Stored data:
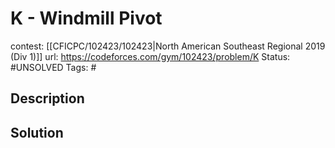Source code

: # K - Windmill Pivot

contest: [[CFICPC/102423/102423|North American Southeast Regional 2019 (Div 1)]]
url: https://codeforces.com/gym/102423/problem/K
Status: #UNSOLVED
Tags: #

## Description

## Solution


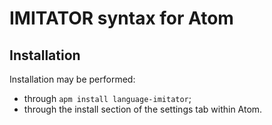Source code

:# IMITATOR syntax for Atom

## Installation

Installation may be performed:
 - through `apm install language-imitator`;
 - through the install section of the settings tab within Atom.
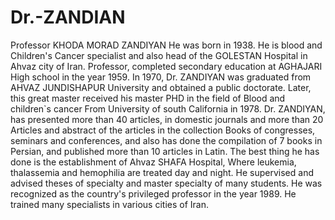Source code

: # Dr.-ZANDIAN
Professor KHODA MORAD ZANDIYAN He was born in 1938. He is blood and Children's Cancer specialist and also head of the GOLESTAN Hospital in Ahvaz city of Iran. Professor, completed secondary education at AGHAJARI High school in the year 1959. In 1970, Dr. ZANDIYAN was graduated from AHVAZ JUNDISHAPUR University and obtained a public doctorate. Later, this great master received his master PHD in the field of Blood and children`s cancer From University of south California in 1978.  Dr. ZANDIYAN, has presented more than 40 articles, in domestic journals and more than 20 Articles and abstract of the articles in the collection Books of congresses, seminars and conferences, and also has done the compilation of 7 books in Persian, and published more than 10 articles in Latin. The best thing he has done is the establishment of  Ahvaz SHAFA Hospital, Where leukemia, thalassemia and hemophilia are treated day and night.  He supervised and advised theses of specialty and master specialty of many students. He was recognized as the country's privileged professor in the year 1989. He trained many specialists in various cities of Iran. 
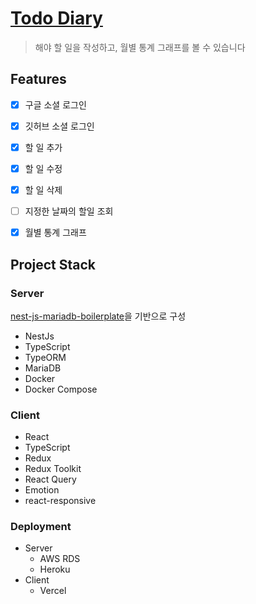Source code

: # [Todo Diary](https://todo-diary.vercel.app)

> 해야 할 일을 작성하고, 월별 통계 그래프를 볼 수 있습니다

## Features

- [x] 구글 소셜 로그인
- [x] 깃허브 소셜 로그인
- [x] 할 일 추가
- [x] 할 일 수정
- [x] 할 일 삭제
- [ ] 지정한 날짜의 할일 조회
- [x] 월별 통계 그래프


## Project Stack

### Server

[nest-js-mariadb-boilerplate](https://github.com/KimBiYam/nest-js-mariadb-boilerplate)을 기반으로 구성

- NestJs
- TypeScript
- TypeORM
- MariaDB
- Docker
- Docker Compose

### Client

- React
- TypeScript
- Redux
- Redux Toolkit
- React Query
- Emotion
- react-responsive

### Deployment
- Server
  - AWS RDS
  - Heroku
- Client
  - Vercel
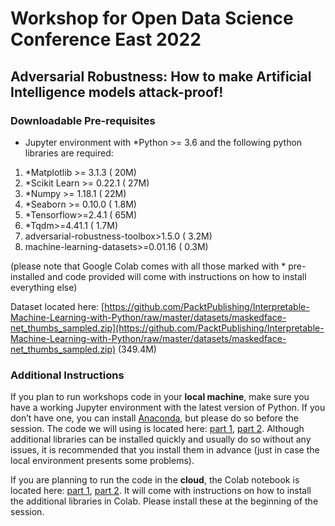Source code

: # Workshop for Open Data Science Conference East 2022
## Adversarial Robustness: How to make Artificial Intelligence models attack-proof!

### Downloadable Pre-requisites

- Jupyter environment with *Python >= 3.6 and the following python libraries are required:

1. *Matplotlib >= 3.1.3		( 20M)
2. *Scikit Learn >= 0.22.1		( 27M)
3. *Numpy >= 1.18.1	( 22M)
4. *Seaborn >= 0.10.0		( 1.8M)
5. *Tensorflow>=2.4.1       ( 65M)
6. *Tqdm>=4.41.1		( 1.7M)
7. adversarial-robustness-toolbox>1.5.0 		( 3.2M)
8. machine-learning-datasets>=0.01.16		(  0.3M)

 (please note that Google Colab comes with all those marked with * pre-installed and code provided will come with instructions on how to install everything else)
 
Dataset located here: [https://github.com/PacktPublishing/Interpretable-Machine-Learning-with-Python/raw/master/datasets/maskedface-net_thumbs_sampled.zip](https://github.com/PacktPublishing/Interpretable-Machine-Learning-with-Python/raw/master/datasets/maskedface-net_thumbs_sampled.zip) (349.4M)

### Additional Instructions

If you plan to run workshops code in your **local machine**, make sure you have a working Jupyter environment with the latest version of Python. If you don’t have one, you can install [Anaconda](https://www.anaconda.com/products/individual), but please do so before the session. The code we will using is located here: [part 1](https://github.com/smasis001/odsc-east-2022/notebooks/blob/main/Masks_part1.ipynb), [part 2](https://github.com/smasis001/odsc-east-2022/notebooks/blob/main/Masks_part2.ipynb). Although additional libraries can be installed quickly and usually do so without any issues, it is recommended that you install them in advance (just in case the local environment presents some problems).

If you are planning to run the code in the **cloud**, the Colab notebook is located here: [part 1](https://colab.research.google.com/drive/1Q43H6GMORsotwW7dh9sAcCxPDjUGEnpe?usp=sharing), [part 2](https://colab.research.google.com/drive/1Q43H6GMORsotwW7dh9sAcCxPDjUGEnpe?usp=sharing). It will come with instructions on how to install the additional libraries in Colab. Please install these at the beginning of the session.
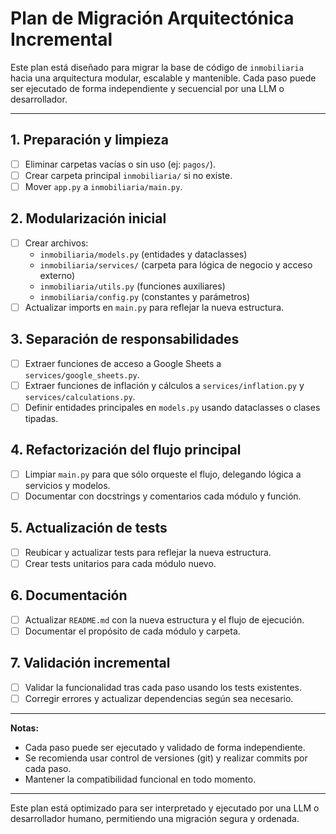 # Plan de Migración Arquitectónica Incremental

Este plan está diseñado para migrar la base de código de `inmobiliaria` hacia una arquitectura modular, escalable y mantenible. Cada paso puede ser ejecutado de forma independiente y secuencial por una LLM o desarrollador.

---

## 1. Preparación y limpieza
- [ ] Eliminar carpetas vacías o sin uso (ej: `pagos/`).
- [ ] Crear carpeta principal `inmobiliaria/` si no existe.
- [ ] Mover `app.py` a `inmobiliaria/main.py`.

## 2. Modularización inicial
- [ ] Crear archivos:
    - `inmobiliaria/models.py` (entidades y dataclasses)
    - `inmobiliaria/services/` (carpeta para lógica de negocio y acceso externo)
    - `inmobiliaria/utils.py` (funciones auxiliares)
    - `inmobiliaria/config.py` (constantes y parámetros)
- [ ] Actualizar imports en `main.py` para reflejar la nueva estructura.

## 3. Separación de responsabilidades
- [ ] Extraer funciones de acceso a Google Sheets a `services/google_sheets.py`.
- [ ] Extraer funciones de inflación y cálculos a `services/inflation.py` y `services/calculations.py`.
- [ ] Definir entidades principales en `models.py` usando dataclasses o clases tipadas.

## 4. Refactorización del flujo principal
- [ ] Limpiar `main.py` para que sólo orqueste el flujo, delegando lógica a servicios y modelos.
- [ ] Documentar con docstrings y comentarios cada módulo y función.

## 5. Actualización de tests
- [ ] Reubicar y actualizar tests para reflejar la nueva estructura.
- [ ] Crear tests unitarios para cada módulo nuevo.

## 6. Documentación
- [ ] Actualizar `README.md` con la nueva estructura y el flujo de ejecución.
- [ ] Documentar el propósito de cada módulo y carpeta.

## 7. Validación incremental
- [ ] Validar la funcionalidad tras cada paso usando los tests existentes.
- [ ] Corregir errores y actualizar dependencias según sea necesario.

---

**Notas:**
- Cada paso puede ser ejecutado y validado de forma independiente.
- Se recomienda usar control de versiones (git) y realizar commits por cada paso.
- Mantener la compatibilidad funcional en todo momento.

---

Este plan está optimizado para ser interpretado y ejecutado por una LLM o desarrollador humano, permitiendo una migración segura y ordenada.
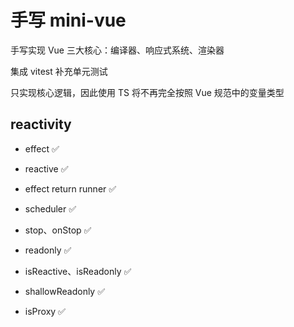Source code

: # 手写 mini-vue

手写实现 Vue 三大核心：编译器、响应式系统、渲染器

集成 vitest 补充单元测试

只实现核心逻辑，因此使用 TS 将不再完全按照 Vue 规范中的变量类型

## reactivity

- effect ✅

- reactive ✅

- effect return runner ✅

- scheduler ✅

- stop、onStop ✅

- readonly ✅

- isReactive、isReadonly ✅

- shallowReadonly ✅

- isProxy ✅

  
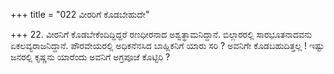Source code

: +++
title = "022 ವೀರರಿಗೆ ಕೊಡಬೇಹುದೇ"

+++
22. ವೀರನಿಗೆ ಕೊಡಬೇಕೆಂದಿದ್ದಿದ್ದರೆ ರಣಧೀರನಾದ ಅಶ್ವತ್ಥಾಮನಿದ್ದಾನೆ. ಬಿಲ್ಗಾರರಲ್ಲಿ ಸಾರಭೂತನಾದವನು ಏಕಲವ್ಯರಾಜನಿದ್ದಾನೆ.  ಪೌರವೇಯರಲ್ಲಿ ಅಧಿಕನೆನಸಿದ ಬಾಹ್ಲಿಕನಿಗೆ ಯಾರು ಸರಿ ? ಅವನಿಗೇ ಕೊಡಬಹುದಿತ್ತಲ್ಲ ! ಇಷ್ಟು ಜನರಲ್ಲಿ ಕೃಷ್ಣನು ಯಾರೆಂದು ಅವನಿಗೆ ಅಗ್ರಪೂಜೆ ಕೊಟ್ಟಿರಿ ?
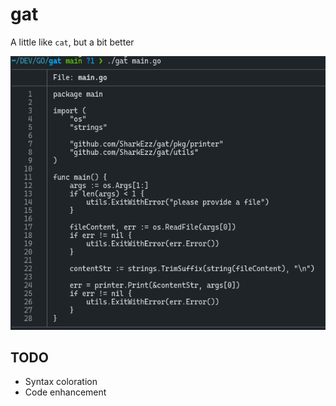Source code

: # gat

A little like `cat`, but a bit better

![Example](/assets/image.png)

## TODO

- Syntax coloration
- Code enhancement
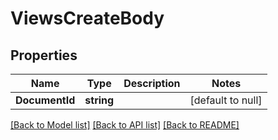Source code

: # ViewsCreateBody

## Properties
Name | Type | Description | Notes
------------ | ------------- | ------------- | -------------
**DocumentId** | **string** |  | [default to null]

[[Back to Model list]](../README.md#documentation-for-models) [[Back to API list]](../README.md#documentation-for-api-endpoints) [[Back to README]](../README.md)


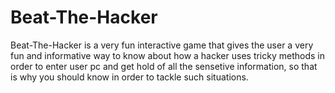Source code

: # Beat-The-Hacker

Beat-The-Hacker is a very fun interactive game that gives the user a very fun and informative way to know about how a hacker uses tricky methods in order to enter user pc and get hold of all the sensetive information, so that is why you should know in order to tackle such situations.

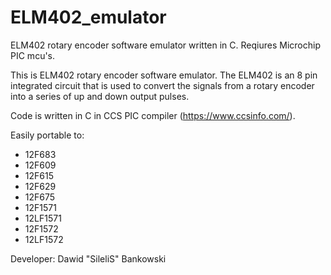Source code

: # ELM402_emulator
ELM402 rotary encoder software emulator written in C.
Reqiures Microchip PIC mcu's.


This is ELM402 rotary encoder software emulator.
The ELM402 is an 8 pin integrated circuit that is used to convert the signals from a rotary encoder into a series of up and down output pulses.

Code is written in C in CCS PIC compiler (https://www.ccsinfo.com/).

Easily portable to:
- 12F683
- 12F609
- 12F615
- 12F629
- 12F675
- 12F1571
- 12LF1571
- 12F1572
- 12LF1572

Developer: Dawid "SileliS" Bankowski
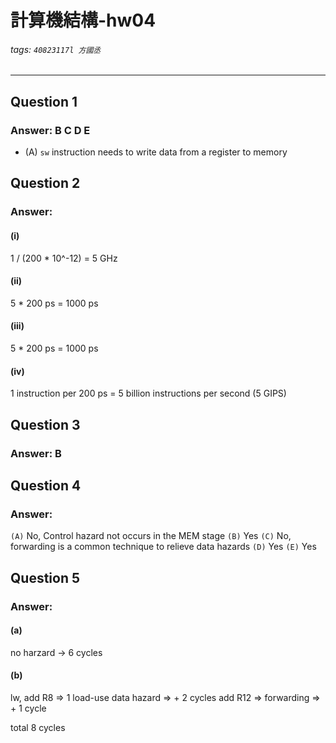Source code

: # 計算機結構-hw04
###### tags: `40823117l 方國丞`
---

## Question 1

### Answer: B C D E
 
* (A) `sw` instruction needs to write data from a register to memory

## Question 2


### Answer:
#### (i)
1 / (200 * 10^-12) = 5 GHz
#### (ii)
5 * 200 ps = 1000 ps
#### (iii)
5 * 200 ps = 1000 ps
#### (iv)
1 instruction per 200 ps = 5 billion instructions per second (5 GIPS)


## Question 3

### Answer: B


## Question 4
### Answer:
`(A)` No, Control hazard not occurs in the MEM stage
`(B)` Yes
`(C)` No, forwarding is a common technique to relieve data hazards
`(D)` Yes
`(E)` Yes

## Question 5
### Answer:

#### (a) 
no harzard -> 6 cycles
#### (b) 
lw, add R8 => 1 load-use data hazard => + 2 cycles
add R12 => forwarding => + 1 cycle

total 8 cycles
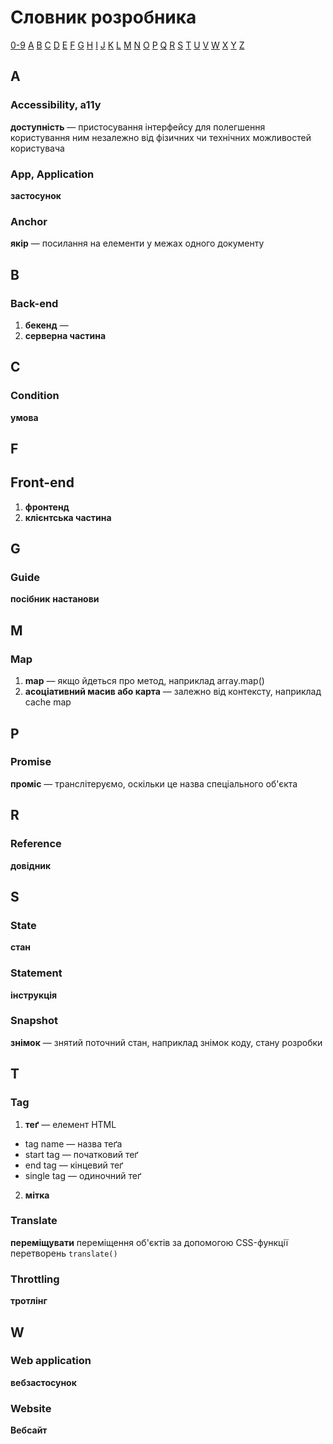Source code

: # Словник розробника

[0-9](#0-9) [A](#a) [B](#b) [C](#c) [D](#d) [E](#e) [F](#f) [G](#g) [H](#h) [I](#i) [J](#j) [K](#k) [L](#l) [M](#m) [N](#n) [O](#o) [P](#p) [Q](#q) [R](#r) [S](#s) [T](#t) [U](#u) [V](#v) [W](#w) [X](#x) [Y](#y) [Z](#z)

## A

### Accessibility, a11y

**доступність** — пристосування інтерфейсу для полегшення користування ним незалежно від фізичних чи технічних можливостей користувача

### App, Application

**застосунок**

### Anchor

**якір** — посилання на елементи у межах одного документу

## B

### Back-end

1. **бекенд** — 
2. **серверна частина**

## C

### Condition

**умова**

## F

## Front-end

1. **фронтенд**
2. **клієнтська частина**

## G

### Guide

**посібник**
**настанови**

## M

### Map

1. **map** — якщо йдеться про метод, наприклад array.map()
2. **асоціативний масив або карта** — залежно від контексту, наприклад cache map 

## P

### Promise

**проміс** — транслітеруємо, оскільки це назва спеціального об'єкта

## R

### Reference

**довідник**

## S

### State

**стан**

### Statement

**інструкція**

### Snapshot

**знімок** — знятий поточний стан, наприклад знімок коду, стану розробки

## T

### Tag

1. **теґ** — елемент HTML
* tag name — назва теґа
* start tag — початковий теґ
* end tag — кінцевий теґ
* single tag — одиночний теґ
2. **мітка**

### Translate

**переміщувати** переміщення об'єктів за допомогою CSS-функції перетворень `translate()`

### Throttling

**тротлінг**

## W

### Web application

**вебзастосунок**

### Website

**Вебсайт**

TASK OBJECTIVE:
Starting at the line above that holds "- [x] 할 일 수정", repeat every line exactly down to and including the line that holds "(please note that", then stop. Do not carry over any pictures.

RESULT BELOW:
- [x] 할 일 수정
- [x] 할 일 삭제
- [ ] 지정한 날짜의 할일 조회
- [x] 월별 통계 그래프


## Project Stack

### Server

[nest-js-mariadb-boilerplate](https://github.com/KimBiYam/nest-js-mariadb-boilerplate)을 기반으로 구성

- NestJs
- TypeScript
- TypeORM
- MariaDB
- Docker
- Docker Compose

### Client

- React
- TypeScript
- Redux
- Redux Toolkit
- React Query
- Emotion
- react-responsive

### Deployment
- Server
  - AWS RDS
  - Heroku
- Client
  - Vercel
Source code

: # Workshop for Open Data Science Conference East 2022
## Adversarial Robustness: How to make Artificial Intelligence models attack-proof!

### Downloadable Pre-requisites

- Jupyter environment with *Python >= 3.6 and the following python libraries are required:

1. *Matplotlib >= 3.1.3		( 20M)
2. *Scikit Learn >= 0.22.1		( 27M)
3. *Numpy >= 1.18.1	( 22M)
4. *Seaborn >= 0.10.0		( 1.8M)
5. *Tensorflow>=2.4.1       ( 65M)
6. *Tqdm>=4.41.1		( 1.7M)
7. adversarial-robustness-toolbox>1.5.0 		( 3.2M)
8. machine-learning-datasets>=0.01.16		(  0.3M)

 (please note that Google Colab comes with all those marked with * pre-installed and code provided will come with instructions on how to install everything else)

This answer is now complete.